After the shooting was over, everybody seemed to take courage. The natives moved about more freely. Only about a third remained armed and ready for summons. They were apparently satisfied that their enemies, convinced that they were well supplied with ammunition, would be afraid to start hostilities. We ourselves were more at ease, and I went up to some of the soldiers and examined their fighting equipment. Their guns were, as usual, old and rusty, but they all had cartridges, which they carried in leather cartridge cases slung over their shoulders. I was surprised to find that none had clubs. Instead, they had big knives, some of them three feet long, for hand-to-hand fighting. Paul told me that such knives had become the most sought-for articles of trade. There was no Government ban on them as on rifles and cartridges.

RAMBI

On the afternoon of our fourth day in the village, Nagapate brought up a man we had not seen before. He was nearly as large as Nagapate himself, and had, like Nagapate, an air of commanding dignity.

“Rambi! Rambi!” growled Nagapate, pointing to his companion. Then the chief went through a rapid pantomime, in which he seemed to kill off a whole army of enemies.

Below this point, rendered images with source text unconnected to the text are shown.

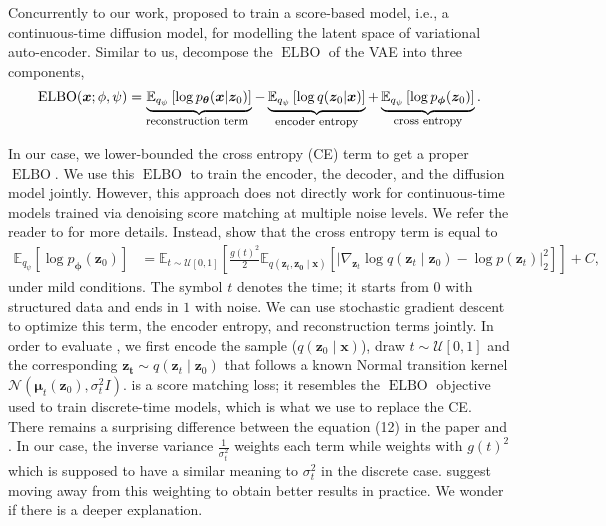 Concurrently to our work, \citet{vahdat2021score} proposed to train a score-based model, i.e., a continuous-time diffusion model, for modelling the latent space of variational auto-encoder. Similar to us, \citet{vahdat2021score} decompose the $\operatorname{ELBO}$ of the VAE into three components,
\begin{align}
  \operatorname{ELBO}(\mathbf{x}; \phi, \psi) =
  \underbrace{\mathbb{E}_{q_\psi}\left[ \log p_{\mathbf{\theta}}(\mathbf{x}|\mathbf{z}_0)\right]}_{\text{\footnotesize reconstruction term }} -
  \underbrace{\mathbb{E}_{q_\psi}\left[\log q(\mathbf{z}_0|\mathbf{x})\right]}_{\text{\footnotesize{encoder entropy}}} +
  \underbrace{\mathbb{E}_{q_\psi}\left[\log p_{\mathbf{\phi}}(\mathbf{z}_0)\right]}_{\text{\footnotesize{cross entropy}}}.
\end{align}

In our case, we lower-bounded the cross entropy (CE) term to get a proper $\operatorname{ELBO}$. We use this $\operatorname{ELBO}$ to train the encoder, the decoder, and the diffusion model jointly. However, this approach does not directly work for continuous-time models trained via denoising score matching at multiple noise levels. We refer the reader to  for more details. Instead, \citet{vahdat2021score} show that the cross entropy term is equal to
\begin{align}
  \mathbb{E}_{q_\psi}\left[\log p_{\mathbf{\phi}}(\mathbf{z}_0)\right] &= \mathbb{E}_{t \sim \mathcal{U}\left[0, 1\right]}\left[ \frac{g(t)^2}{2} \mathbb{E}_{q(\bm{z}_t, \bm{z_0} \mid \bm{x})}\left[ \lvert \nabla_{\bm{z}_t} \log q(\bm{z}_t \mid \bm{z}_0) - \log p(\bm{z}_t) \rvert_2^2 \right] \right] + C, \label{eq:CE_continuous_diffusion}
\end{align}
under mild conditions. The symbol $t$ denotes the time; it starts from $0$ with structured data and ends in $1$ with noise. We can use stochastic gradient descent to optimize this term, the encoder entropy, and reconstruction terms jointly. In order to evaluate , we first encode the sample ($q(\bm{z}_0 \mid \bm{x})$), draw $t\sim \mathcal{U}\left[0, 1\right]$ and the corresponding $\bm{z_t} \sim q(\bm{z}_t \mid \bm{z}_0)$ that follows a known Normal transition kernel $\mathcal{N}\left( \bm{\mu}_t(\bm{z}_0), \sigma_t^2 I \right)$. \label{eq:CE_continuous_diffusion} is a score matching loss; it resembles the $\operatorname{ELBO}$ objective used to train discrete-time models, which is what we use to replace the CE. There remains a surprising difference between the equation (12) in the paper and . In our case, the inverse variance $\frac{1}{\sigma_t^2}$ weights each term while  weights with $g(t)^2$ which is supposed to have a similar meaning to $\sigma_t^2$ in the discrete case. \citet{vahdat2021score} suggest moving away from this weighting to obtain better results in practice. We wonder if there is a deeper explanation.

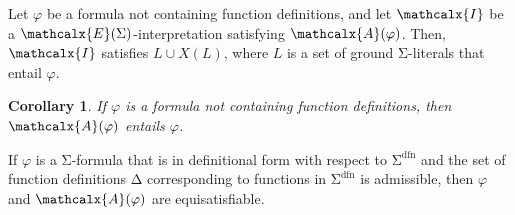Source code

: \documentclass[runningheads,a4paper]{llncs}
\newcommand\DDD{\Delta}
\let\oldSigma=\Sigma
\def\Sigma{\mathrm{\oldSigma}}
\let\oldDelta=\Delta
\def\Delta{\mathrm{\oldDelta}}
\newcommand{\I}{\mathcalx{I}}
\newcommand{\conv}{\mathcalx{A}}
\newcommand{\sfundefs}[1]{#1^\mathrm{dfn}}
\newcommand{\extendsig}[1]{\mathcalx{E}( #1 )}
\newcommand{\absconstraints}{X}
\newtheorem{cor}{Corollary}
\begin{document}
\begin{lemma}\label{lem:conv}
Let $\varphi$ be a formula not containing function definitions,
and let $\I$ be a $\extendsig{\Sigma}$-interpretation satisfying $\conv( \varphi )$.
Then, $\I$ satisfies $L \cup \absconstraints( L )$, where $L$ is a set of ground $\Sigma$-literals that entail $\varphi$.
\end{lemma}

\begin{cor}\label{cor:conv}
If $\varphi$ is a formula not containing function definitions, then $\conv( \varphi )$ entails $\varphi$.
\end{cor}

\begin{theorem}\label{thm:equi}
If $\varphi$ is a\/ $\Sigma$-formula that is in definitional form with respect to\/
$\sfundefs{\Sigma}$
and the set of function definitions\/ $\DDD$ corresponding to functions in
$\sfundefs{\Sigma}$ is admissible, then\/ $\varphi$ and\/ $\conv( \varphi )$ are
equisatisfiable.
\end{theorem}
\end{document}
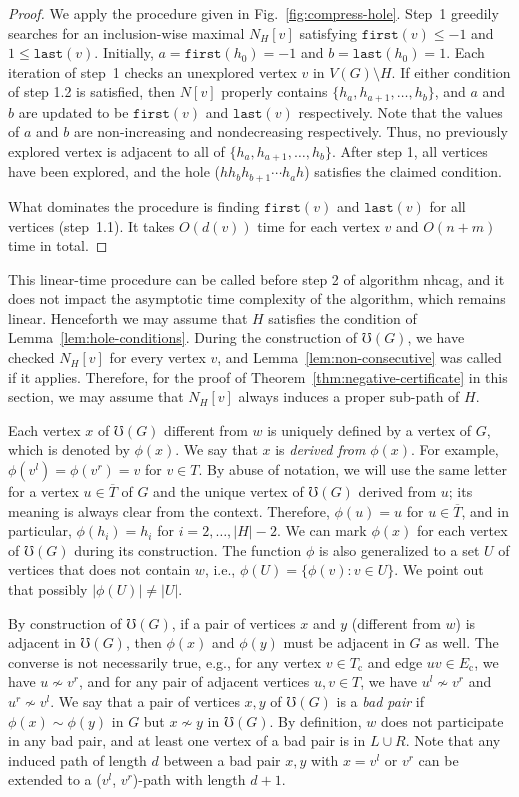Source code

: \documentclass[10pt]{article}
\newcommand{\head}[1]{\ensuremath{{\mathtt{last}(#1)}}}
\newcommand{\tail}[1]{\ensuremath{{\mathtt{first}(#1)}}}
\newcommand{\stpath}[2]{($#1$, $#2$)-path}
\newcommand{\ec}{\ensuremath{E_{\text{c}}}}
\newcommand{\oc}{\ensuremath{T_{\text{c}}}}
\newcommand{\oo}{\ensuremath{T}}
\newcommand{\og}[1]{\ensuremath{\phi(#1)}}
\begin{document}
\begin{proof}
  We apply the procedure given in Fig.~\ref{fig:compress-hole}.
  Step~1 greedily searches for an inclusion-wise maximal $N_H[v]$
  satisfying $\tail{v}\le -1$ and $1 \le \head{v}$.  Initially,
  $a=\tail{h_0}=-1$ and $b=\head{h_0}=1$.  Each iteration of step~1
  checks an unexplored vertex $v$ in $V(G)\setminus H$.  If either
  condition of step 1.2 is satisfied, then $N[v]$ properly contains
  $\{h_a,h_{a+1},\dots,h_b\}$, and $a$ and $b$ are updated to be
  \tail{v} and \head{v} respectively.  Note that the values of $a$ and
  $b$ are non-increasing and nondecreasing respectively.  Thus, no
  previously explored vertex is adjacent to all of
  $\{h_a,h_{a+1},\dots,h_b\}$.  After step 1, all vertices have been
  explored, and the hole ($h h_{b} h_{b + 1} \cdots h_{a} h$)
  satisfies the claimed condition.

  What dominates the procedure is finding \tail{v} and \head{v} for
  all vertices (step~1.1).  It takes $O(d(v))$ time for each vertex
  $v$ and $O(n+m)$ time in total.
\end{proof}
This linear-time procedure can be called before step 2 of algorithm
{nhcag}, and it does not impact the asymptotic time complexity of
the algorithm, which remains linear.  Henceforth we may assume that
$H$ satisfies the condition of Lemma~\ref{lem:hole-conditions}.  During
the construction of $\mho(G)$, we have checked $N_H[v]$ for every
vertex $v$, and Lemma~\ref{lem:non-consecutive} was called if it
applies.  Therefore, for the proof of
Theorem~\ref{thm:negative-certificate} in this section, we may assume
that $N_H[v]$ always induces a proper sub-path of $H$.

Each vertex $x$ of $\mho(G)$ different from $w$ is uniquely defined by
a vertex of $G$, which is denoted by $\og{x}$.  We say that $x$ is
\emph{derived from} $\og{x}$.   For example, $\og{v^l} = \og{v^r} = v$
for $v\in \oo$.  By abuse of notation, we will use the same letter for
a vertex $u\in \overline{\oo}$ of $G$ and the unique vertex of
$\mho(G)$ derived from $u$; its meaning is always clear from the
context.  Therefore, $\og{u} = u$ for $u\in \overline{\oo}$, and in
particular, $\og{h_i} = h_i$ for $i = 2, \dots, |H|-2$.  We can mark
$\og{x}$ for each vertex of $\mho(G)$ during its construction.  The
function $\phi$ is also generalized to a set $U$ of vertices that does
not contain $w$, i.e., $\og{U} = \{\og{v}: v\in U\}$.  We point out
that possibly $|\og{U}|\ne |U|$.

By construction of $\mho(G)$, if a pair of vertices $x$ and $y$
(different from $w$) is adjacent in $\mho(G)$, then $\og{x}$ and
$\og{y}$ must be adjacent in $G$ as well.  The converse is not
necessarily true, e.g., for any vertex $v\in\oc$ and edge $u v \in
\ec$, we have $u\not\sim v^r$, and for any pair of adjacent vertices
$u,v\in \oo$, we have $u^l\not\sim v^r$ and $u^r\not\sim v^l$.  We say
that a pair of vertices $x,y$ of $\mho(G)$ is a \emph{bad pair} if
$\og{x}\sim \og{y}$ in $G$ but ${x}\not\sim {y}$ in $\mho(G)$.  By
definition, $w$ does not participate in any bad pair, and at least one
vertex of a bad pair is in $L\cup R$.  Note that any induced path of
length $d$ between a bad pair $x,y$ with $x=v^l$ or $v^r$ can be
extended to a \stpath{v^l}{v^r} with length $d+1$.
\end{document}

We gathered that Rambi was minister of war, as indeed he was; but Osa dubbed him chief of police. We learned from Paul that the tribe was ruled by a sort of triumvirate, with Nagapate in supreme command and Rambi and a third chief named Velle-Velle, who acted as a primitive prime minister, next in authority.

Rambi was a Godsend. He enjoyed being photographed, although he did not have the slightest idea of what the operation meant. He forgot his dignity and capered like a monkey in front of my camera and actually succeeded in injecting a little enthusiasm into the rest of the natives, who still suffered from stage fright.

I gave presents of tobacco for every picture I made. I must have paid out several dollars’ worth of tobacco each day. Ten years earlier, when I was on the Snark with Jack London, trade tobacco made from the stalks and refuse from the Virginia tobacco factories had cost less than a cent a stick. The supply I had with me in Malekula had cost almost four cents a stick. Thus the high cost of living makes itself felt even in the South Seas. Tinned foods, cartridges, gasoline, mirrors, knives, and calico also have increased in price enormously since the war. An explorer must expect his expenses to be just about four hundred per cent higher than they were ten years ago. And the trader is in a bad way. For the natives learned how to value trade-stuffs years ago and they insist on buying at the old rate. Increased costs and greater difficulty of transportation mean nothing to them.

On the next day, we went, with an escort of several of Nagapate’s men, to another Big Numbers village about four miles away. That trip was typical of the many downs that are mingled with the ups in a motion-picture man’s existence. The four miles were the hardest four miles I ever walked. The trail lay along the side of a hill, following a deep valley. It was seldom used, and it slanted toward the valley in an alarming way. It was slimy with mud and decayed vegetation, and in many places a slip would have meant a slide of several hundred feet down a steep hill. Both Osa and I had on spiked boots, but they soon became clogged with mud and offered less grip than ordinary shoes. We crept along at a snail’s pace, testing every foothold. Though we left Nagapate’s village at dawn, we did not reach our destination until after ten o’clock. It was a poor and uninteresting village of about thirty houses. Most of the men were off on a pig hunt, and all the women were out collecting firewood and fruits and vegetables. About noon, it began to drizzle. By three o’clock, it had settled down to a good downpour. The women straggled in one by one and retreated into their houses. The men returned in a sullen humor, with a few skinny pigs. According to custom, they broke one hind leg and one front leg of each animal to prevent its escape and threw the wretched little creatures in a squalling, moaning heap. Those on the bottom probably suffocated before morning.

We could not think of retracing our steps over the treacherous trail in that downpour; so we persuaded a native and his wife and two sore-faced children to give up their hut to us. Since we had no blankets, we lay on the hard ground and made the best of a bad bargain.

Next morning, the rain had ceased. But the cane-grass was as wet as a sponge. We had not gone a hundred yards toward Nagapate’s village before we were soaked through. The trail was more slippery than ever. About every quarter of a mile we had to stop and rest. The sun came out boiling hot and sucked up the moisture, which rose like steam all about us. We were five hours in this natural Turkish bath. When we reached our destination, we threw ourselves down and fell asleep in sheer exhaustion. We had not secured a single foot of film, and we felt miserably that we stood a very good chance of contracting fever, which so far we had luckily escaped.